(Stored records)
__________________________________________________

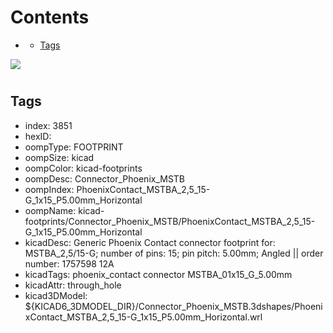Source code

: 



Contents
========

* [](#)
	* [Tags](#tags)
  
![][im]
# 

## Tags

- index: 3851
- hexID: 
- oompType: FOOTPRINT
- oompSize: kicad
- oompColor: kicad-footprints
- oompDesc: Connector_Phoenix_MSTB
- oompIndex: PhoenixContact_MSTBA_2,5_15-G_1x15_P5.00mm_Horizontal
- oompName: kicad-footprints/Connector_Phoenix_MSTB/PhoenixContact_MSTBA_2,5_15-G_1x15_P5.00mm_Horizontal
- kicadDesc: Generic Phoenix Contact connector footprint for: MSTBA_2,5/15-G; number of pins: 15; pin pitch: 5.00mm; Angled || order number: 1757598 12A
- kicadTags: phoenix_contact connector MSTBA_01x15_G_5.00mm
- kicadAttr: through_hole
- kicad3DModel: ${KICAD6_3DMODEL_DIR}/Connector_Phoenix_MSTB.3dshapes/PhoenixContact_MSTBA_2,5_15-G_1x15_P5.00mm_Horizontal.wrl



[im]: image.png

__________________________________________________

§ **AIM OF THE TASK**
Every record should be duplicated exactly, though any picture in it must be left out.

§ **YOUR RESPONSE**
Source code

: 



Contents
========

* [](#)
	* [Tags](#tags)
  
![][im]
# 

## Tags

- index: 3851
- hexID: 
- oompType: FOOTPRINT
- oompSize: kicad
- oompColor: kicad-footprints
- oompDesc: Connector_Phoenix_MSTB
- oompIndex: PhoenixContact_MSTBA_2,5_15-G_1x15_P5.00mm_Horizontal
- oompName: kicad-footprints/Connector_Phoenix_MSTB/PhoenixContact_MSTBA_2,5_15-G_1x15_P5.00mm_Horizontal
- kicadDesc: Generic Phoenix Contact connector footprint for: MSTBA_2,5/15-G; number of pins: 15; pin pitch: 5.00mm; Angled || order number: 1757598 12A
- kicadTags: phoenix_contact connector MSTBA_01x15_G_5.00mm
- kicadAttr: through_hole
- kicad3DModel: ${KICAD6_3DMODEL_DIR}/Connector_Phoenix_MSTB.3dshapes/PhoenixContact_MSTBA_2,5_15-G_1x15_P5.00mm_Horizontal.wrl



[im]: image.png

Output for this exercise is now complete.